This is not just about ethanol and its production, as MPCEE has been involved with its development since the late 1970’s in Brazil. In fact, one of our contracted partners discovered the process to extract ethanol from wood, but now you should be interested, as we can produce ethanol from solid waste also. Together we have new crop types of biomass for feedstock; in fact we can produce 3 harvests per year, in arid zones as well. What we are saying is that we can convert all your waste in to ethanol. We are going to give you sustainable production from sustainable sources – no more taking from the food chain. The production of ethanol requires water of a certain quality, that’s for sure; but the filtration and purification process is simple.

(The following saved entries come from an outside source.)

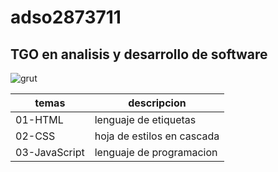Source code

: # adso2873711
## TGO en analisis y desarrollo de software

![grut](https://www.google.com/search?q=grut&tbm=isch&hl=es-419&chips=q:grut,g_1:tierno:-Eta0W974qw%3D,online_chips:pantalla+de:S3HJ7XLBYWg%3D,online_chips:groot+kawaii:kQOsywjsxLE%3D&sa=X&ved=2ahUKEwiPhsCkx5mEAxUHuokEHbH5BUUQ4lYoBXoECAEQQg&biw=1903&bih=919#imgrc=IBhNjW3-WkBbKM)

|temas|descripcion|
|-----|-----------|
|01-HTML|lenguaje de etiquetas|
|02-CSS|hoja de estilos en cascada|
|03-JavaScript|lenguaje de programacion|

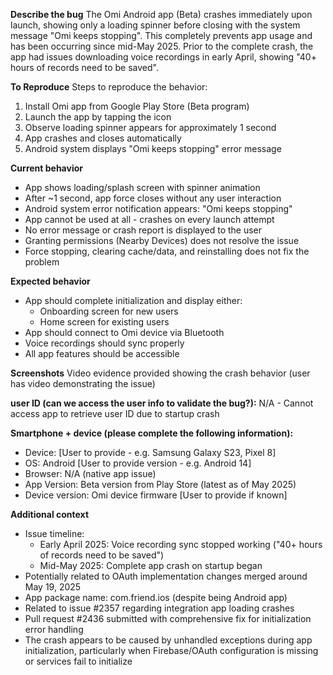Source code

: **Describe the bug**
The Omi Android app (Beta) crashes immediately upon launch, showing only a loading spinner before closing with the system message "Omi keeps stopping". This completely prevents app usage and has been occurring since mid-May 2025. Prior to the complete crash, the app had issues downloading voice recordings in early April, showing "40+ hours of records need to be saved".

**To Reproduce**
Steps to reproduce the behavior:
1. Install Omi app from Google Play Store (Beta program)
2. Launch the app by tapping the icon
3. Observe loading spinner appears for approximately 1 second
4. App crashes and closes automatically
5. Android system displays "Omi keeps stopping" error message

**Current behavior**
- App shows loading/splash screen with spinner animation
- After ~1 second, app force closes without any user interaction
- Android system error notification appears: "Omi keeps stopping"
- App cannot be used at all - crashes on every launch attempt
- No error message or crash report is displayed to the user
- Granting permissions (Nearby Devices) does not resolve the issue
- Force stopping, clearing cache/data, and reinstalling does not fix the problem

**Expected behavior**
- App should complete initialization and display either:
  - Onboarding screen for new users
  - Home screen for existing users
- App should connect to Omi device via Bluetooth
- Voice recordings should sync properly
- All app features should be accessible

**Screenshots**
Video evidence provided showing the crash behavior (user has video demonstrating the issue)

**user ID (can we access the user info to validate the bug?):**
N/A - Cannot access app to retrieve user ID due to startup crash

**Smartphone + device (please complete the following information):**
 - Device: [User to provide - e.g. Samsung Galaxy S23, Pixel 8]
 - OS: Android [User to provide version - e.g. Android 14]
 - Browser: N/A (native app issue)
 - App Version: Beta version from Play Store (latest as of May 2025)
 - Device version: Omi device firmware [User to provide if known]

**Additional context**
- Issue timeline:
  - Early April 2025: Voice recording sync stopped working ("40+ hours of records need to be saved")
  - Mid-May 2025: Complete app crash on startup began
- Potentially related to OAuth implementation changes merged around May 19, 2025
- App package name: com.friend.ios (despite being Android app)
- Related to issue #2357 regarding integration app loading crashes
- Pull request #2436 submitted with comprehensive fix for initialization error handling
- The crash appears to be caused by unhandled exceptions during app initialization, particularly when Firebase/OAuth configuration is missing or services fail to initialize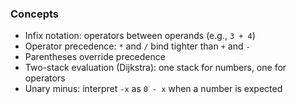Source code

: ### Concepts

- Infix notation: operators between operands (e.g., `3 + 4`)
- Operator precedence: `*` and `/` bind tighter than `+` and `-`
- Parentheses override precedence
- Two-stack evaluation (Dijkstra): one stack for numbers, one for operators
- Unary minus: interpret `-x` as `0 - x` when a number is expected


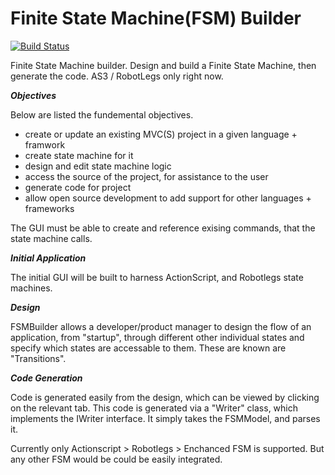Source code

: Finite State Machine(FSM) Builder 
=================================

[![Build Status](https://buildhive.cloudbees.com/job/matthewhare/job/fsmbuilder/badge/icon)](https://buildhive.cloudbees.com/job/matthewhare/job/fsmbuilder/)

Finite State Machine builder. Design and build a Finite State Machine, then generate the code. AS3 / RobotLegs only right now.


***Objectives***

Below are listed the fundemental objectives.

- create or update an existing MVC(S) project in a given language + framwork
- create state machine for it
- design and edit state machine logic
- access the source of the project, for assistance to the user
- generate code for project
- allow open source development to add support for other languages + frameworks

The GUI must be able to create and reference exising commands, that the state machine calls.

***Initial Application***

The initial GUI will be built to harness ActionScript, and Robotlegs state machines.


***Design***


FSMBuilder allows a developer/product manager to design the flow of an application, from "startup", through different other individual states and specify which states are accessable to them. These are known are "Transitions".

***Code Generation***

Code is generated easily from the design, which can be viewed by clicking on the relevant tab. This code is generated via a "Writer" class, which implements the IWriter interface. It simply takes the FSMModel, and parses it.

Currently only Actionscript > Robotlegs > Enchanced FSM is supported. But any other FSM would be could be easily integrated.

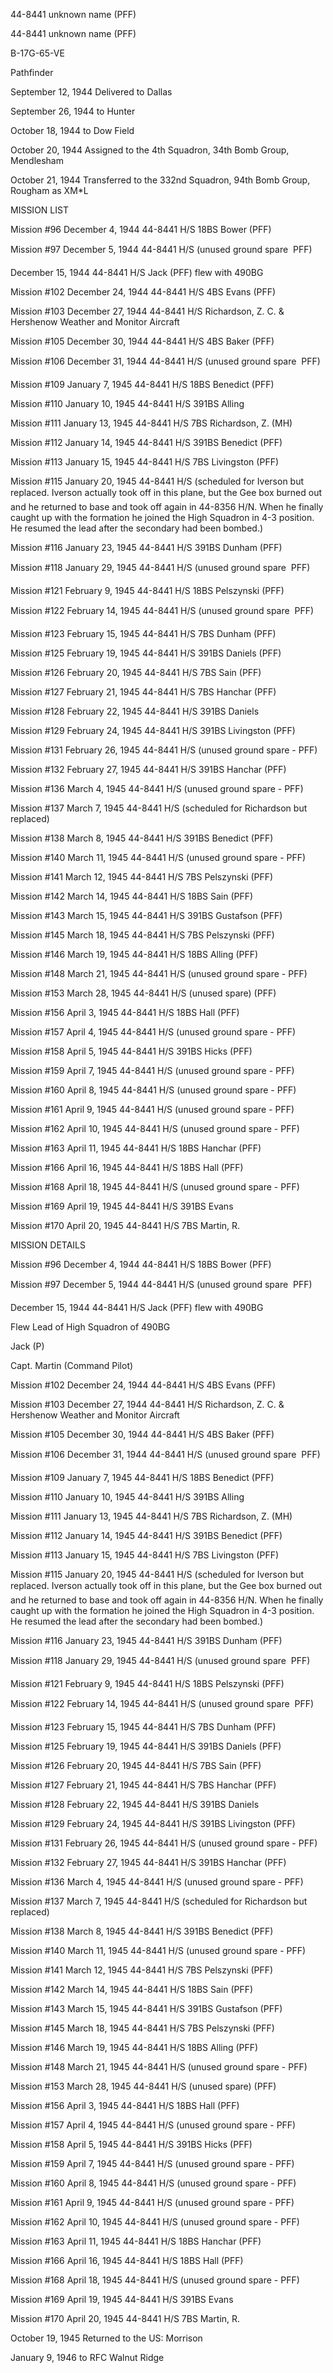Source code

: 





44-8441 unknown name (PFF)






 




44-8441 unknown name (PFF)

B-17G-65-VE

Pathfinder

September 12, 1944 Delivered to Dallas

September 26, 1944 to Hunter

October 18, 1944 to Dow Field

October 20, 1944 Assigned to the 4th Squadron, 34th
Bomb Group, Mendlesham

October 21, 1944 Transferred to the 332nd
Squadron, 94th Bomb Group, Rougham as XM\*L

MISSION LIST

Mission #96 December 4, 1944 44-8441 H/S 18BS Bower (PFF)

Mission #97 December 5, 1944 44-8441 H/S (unused ground
spare  PFF)


 December 15, 1944 44-8441 H/S
Jack (PFF) flew with 490BG

Mission #102 December 24, 1944 44-8441 H/S 4BS Evans (PFF)

Mission #103 December 27, 1944 44-8441 H/S Richardson, Z. C.
\& Hershenow Weather and Monitor
Aircraft

Mission #105 December 30, 1944 44-8441 H/S 4BS Baker (PFF)

Mission #106 December 31, 1944 44-8441 H/S (unused ground
spare  PFF)

Mission #109 January 7, 1945 44-8441 H/S 18BS Benedict (PFF)

Mission #110 January 10, 1945 44-8441 H/S 391BS Alling

Mission #111 January 13, 1945 44-8441 H/S 7BS Richardson, Z.
(MH)

Mission #112 January 14, 1945 44-8441 H/S 391BS Benedict
(PFF)

Mission #113 January 15, 1945 44-8441 H/S 7BS Livingston
(PFF)

Mission #115 January 20, 1945 44-8441 H/S (scheduled
for Iverson but replaced. Iverson actually took off in this plane, but the
Gee box burned out and he returned to base and took off again in 44-8356 H/N.
When he finally caught up with the formation he joined the High Squadron in 4-3
position. He resumed the lead after the secondary had been bombed.)

Mission #116 January 23, 1945 44-8441 H/S 391BS Dunham (PFF)

Mission #118 January 29, 1945 44-8441 H/S (unused ground
spare  PFF)

Mission #121 February 9, 1945 44-8441 H/S 18BS Pelszynski
(PFF)

Mission #122 February 14, 1945 44-8441 H/S (unused ground
spare  PFF)

Mission #123 February 15, 1945 44-8441 H/S 7BS Dunham (PFF)

Mission #125 February 19, 1945 44-8441 H/S 391BS Daniels
(PFF)

Mission #126 February 20, 1945 44-8441 H/S 7BS Sain (PFF)

Mission #127 February 21, 1945 44-8441 H/S 7BS Hanchar (PFF)

Mission #128 February 22, 1945 44-8441 H/S 391BS Daniels

Mission #129 February 24, 1945 44-8441 H/S 391BS Livingston
(PFF)

Mission #131 February 26, 1945 44-8441 H/S (unused ground
spare \- PFF)

Mission #132 February 27, 1945 44-8441 H/S 391BS Hanchar
(PFF)

Mission #136 March 4, 1945 44-8441 H/S (unused ground spare
\- PFF)

Mission #137 March 7, 1945 44-8441 H/S (scheduled for
Richardson but replaced)

Mission #138 March 8, 1945 44-8441 H/S 391BS Benedict (PFF)

Mission #140 March 11, 1945 44-8441 H/S (unused ground spare
\- PFF)

Mission #141 March 12, 1945 44-8441 H/S 7BS Pelszynski (PFF)

Mission #142 March 14, 1945 44-8441 H/S 18BS Sain (PFF)

Mission #143 March 15, 1945 44-8441 H/S 391BS Gustafson
(PFF)

Mission #145 March 18, 1945 44-8441 H/S 7BS Pelszynski (PFF)

Mission #146 March 19, 1945 44-8441 H/S 18BS Alling (PFF)

Mission #148 March 21, 1945 44-8441 H/S (unused ground spare
\- PFF)

Mission #153 March 28, 1945 44-8441 H/S (unused spare) (PFF)

Mission #156 April 3, 1945 44-8441 H/S 18BS Hall (PFF)

Mission #157 April 4, 1945 44-8441 H/S (unused ground spare
\- PFF)

Mission #158 April 5, 1945 44-8441 H/S 391BS Hicks (PFF)

Mission #159 April 7, 1945 44-8441 H/S (unused ground spare
\- PFF)

Mission #160 April 8, 1945 44-8441 H/S (unused ground spare
\- PFF)

Mission #161 April 9, 1945 44-8441 H/S (unused ground spare
\- PFF)

Mission #162 April 10, 1945 44-8441 H/S (unused ground spare
\- PFF)

Mission #163 April 11, 1945 44-8441 H/S 18BS Hanchar (PFF)

Mission #166 April 16, 1945 44-8441 H/S 18BS Hall (PFF)

Mission #168 April 18, 1945 44-8441 H/S (unused ground spare
\- PFF)

Mission #169 April 19, 1945 44-8441 H/S 391BS Evans

Mission #170 April 20, 1945 44-8441 H/S 7BS Martin, R.

MISSION DETAILS

Mission #96 December 4, 1944 44-8441 H/S 18BS Bower (PFF)

Mission #97 December 5, 1944 44-8441 H/S (unused ground
spare  PFF)


 December 15, 1944 44-8441 H/S
Jack (PFF) flew with 490BG

Flew Lead of High Squadron of 490BG

Jack (P)

Capt. Martin (Command Pilot)

Mission #102 December 24, 1944 44-8441 H/S 4BS Evans (PFF)

Mission #103 December 27, 1944 44-8441 H/S Richardson, Z. C.
\& Hershenow Weather and Monitor
Aircraft

Mission #105 December 30, 1944 44-8441 H/S 4BS Baker (PFF)

Mission #106 December 31, 1944 44-8441 H/S (unused ground
spare  PFF)

Mission #109 January 7, 1945 44-8441 H/S 18BS Benedict (PFF)

Mission #110 January 10, 1945 44-8441 H/S 391BS Alling

Mission #111 January 13, 1945 44-8441 H/S 7BS Richardson, Z.
(MH)

Mission #112 January 14, 1945 44-8441 H/S 391BS Benedict
(PFF)

Mission #113 January 15, 1945 44-8441 H/S 7BS Livingston
(PFF)

Mission #115 January 20, 1945 44-8441 H/S (scheduled
for Iverson but replaced. Iverson actually took off in this plane, but the
Gee box burned out and he returned to base and took off again in 44-8356 H/N.
When he finally caught up with the formation he joined the High Squadron in 4-3
position. He resumed the lead after the secondary had been bombed.)

Mission #116 January 23, 1945 44-8441 H/S 391BS Dunham (PFF)

Mission #118 January 29, 1945 44-8441 H/S (unused ground
spare  PFF)

Mission #121 February 9, 1945 44-8441 H/S 18BS Pelszynski
(PFF)

Mission #122 February 14, 1945 44-8441 H/S (unused ground
spare  PFF)

Mission #123 February 15, 1945 44-8441 H/S 7BS Dunham (PFF)

Mission #125 February 19, 1945 44-8441 H/S 391BS Daniels
(PFF)

Mission #126 February 20, 1945 44-8441 H/S 7BS Sain (PFF)

Mission #127 February 21, 1945 44-8441 H/S 7BS Hanchar (PFF)

Mission #128 February 22, 1945 44-8441 H/S 391BS Daniels

Mission #129 February 24, 1945 44-8441 H/S 391BS Livingston
(PFF)

Mission #131 February 26, 1945 44-8441 H/S (unused ground
spare \- PFF)

Mission #132 February 27, 1945 44-8441 H/S 391BS Hanchar
(PFF)

Mission #136 March 4, 1945 44-8441 H/S (unused ground spare
\- PFF)

Mission #137 March 7, 1945 44-8441 H/S (scheduled for
Richardson but replaced)

Mission #138 March 8, 1945 44-8441 H/S 391BS Benedict (PFF)

Mission #140 March 11, 1945 44-8441 H/S (unused ground spare
\- PFF)

Mission #141 March 12, 1945 44-8441 H/S 7BS Pelszynski (PFF)

Mission #142 March 14, 1945 44-8441 H/S 18BS Sain (PFF)

Mission #143 March 15, 1945 44-8441 H/S 391BS Gustafson
(PFF)

Mission #145 March 18, 1945 44-8441 H/S 7BS Pelszynski (PFF)

Mission #146 March 19, 1945 44-8441 H/S 18BS Alling (PFF)

Mission #148 March 21, 1945 44-8441 H/S (unused ground spare
\- PFF)

Mission #153 March 28, 1945 44-8441 H/S (unused spare) (PFF)

Mission #156 April 3, 1945 44-8441 H/S 18BS Hall (PFF)

Mission #157 April 4, 1945 44-8441 H/S (unused ground spare
\- PFF)

Mission #158 April 5, 1945 44-8441 H/S 391BS Hicks (PFF)

Mission #159 April 7, 1945 44-8441 H/S (unused ground spare
\- PFF)

Mission #160 April 8, 1945 44-8441 H/S (unused ground spare
\- PFF)

Mission #161 April 9, 1945 44-8441 H/S (unused ground spare
\- PFF)

Mission #162 April 10, 1945 44-8441 H/S (unused ground spare
\- PFF)

Mission #163 April 11, 1945 44-8441 H/S 18BS Hanchar (PFF)

Mission #166 April 16, 1945 44-8441 H/S 18BS Hall (PFF)

Mission #168 April 18, 1945 44-8441 H/S (unused ground spare
\- PFF)

Mission #169 April 19, 1945 44-8441 H/S 391BS Evans

Mission #170 April 20, 1945 44-8441 H/S 7BS Martin, R.

October 19, 1945 Returned to the US: Morrison

January 9, 1946 to RFC Walnut Ridge




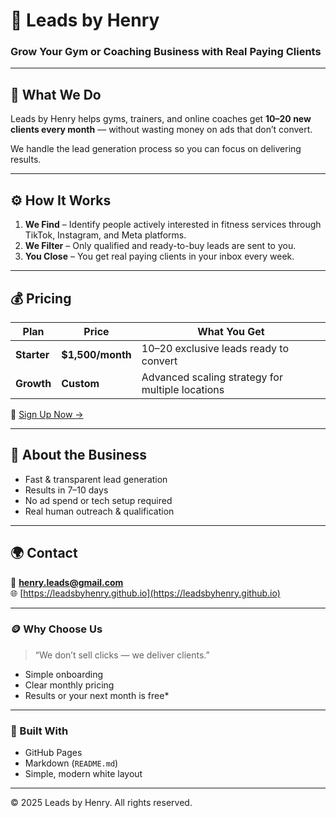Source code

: # 🧠 Leads by Henry  
### Grow Your Gym or Coaching Business with Real Paying Clients

---

## 💼 What We Do
Leads by Henry helps gyms, trainers, and online coaches get **10–20 new clients every month** — without wasting money on ads that don’t convert.

We handle the lead generation process so you can focus on delivering results.

---

## ⚙️ How It Works
1. **We Find** – Identify people actively interested in fitness services through TikTok, Instagram, and Meta platforms.  
2. **We Filter** – Only qualified and ready-to-buy leads are sent to you.  
3. **You Close** – You get real paying clients in your inbox every week.

---

## 💰 Pricing
| Plan | Price | What You Get |
|------|--------|---------------|
| **Starter** | **$1,500/month** | 10–20 exclusive leads ready to convert |
| **Growth** | **Custom** | Advanced scaling strategy for multiple locations |

📩 [Sign Up Now →](https://YOUR_GOOGLE_FORM_LINK_HERE)

---

## 🧱 About the Business
- Fast & transparent lead generation  
- Results in 7–10 days  
- No ad spend or tech setup required  
- Real human outreach & qualification  

---

## 🌍 Contact
📧 **henry.leads@gmail.com**  
🌐 [https://leadsbyhenry.github.io](https://leadsbyhenry.github.io)

---

### 🪙 Why Choose Us
> “We don’t sell clicks — we deliver clients.”

- Simple onboarding  
- Clear monthly pricing  
- Results or your next month is free*  

---

### 🧰 Built With
- GitHub Pages  
- Markdown (`README.md`)  
- Simple, modern white layout  

---

© 2025 Leads by Henry. All rights reserved.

MPCEE and its combined technical partners are now able to give you a product that is both needed and affordable. We are working to give you a package of all your power requirements and the facility to produce potable water of a quality in even the remotest of regions. We can create for you local economies from the manufacture of ethanol to the supply of power in a totally carbon free environment.
Producing ethanol is just one part of the process. A major breakthrough has been achieved with our technical partners and that is to produce hydrogen gas in commercial quantities from the conversion of ethanol. The hydrogen gas can now be used with the fuel cell, which in turn will give you your power source. The power source can be designed to meet any specific power output requirement to give electricity to run appliances, give hot water from harnessing the natural heat that is produced from the fuel cell and we can supply whole communities. Surplus power can even be fed in to the present electricity supply grids. This is not just protecting the environment and our fragile natural resources, but providing the ability to supply “power to the people” that really need it and in an affordable and sustainable way.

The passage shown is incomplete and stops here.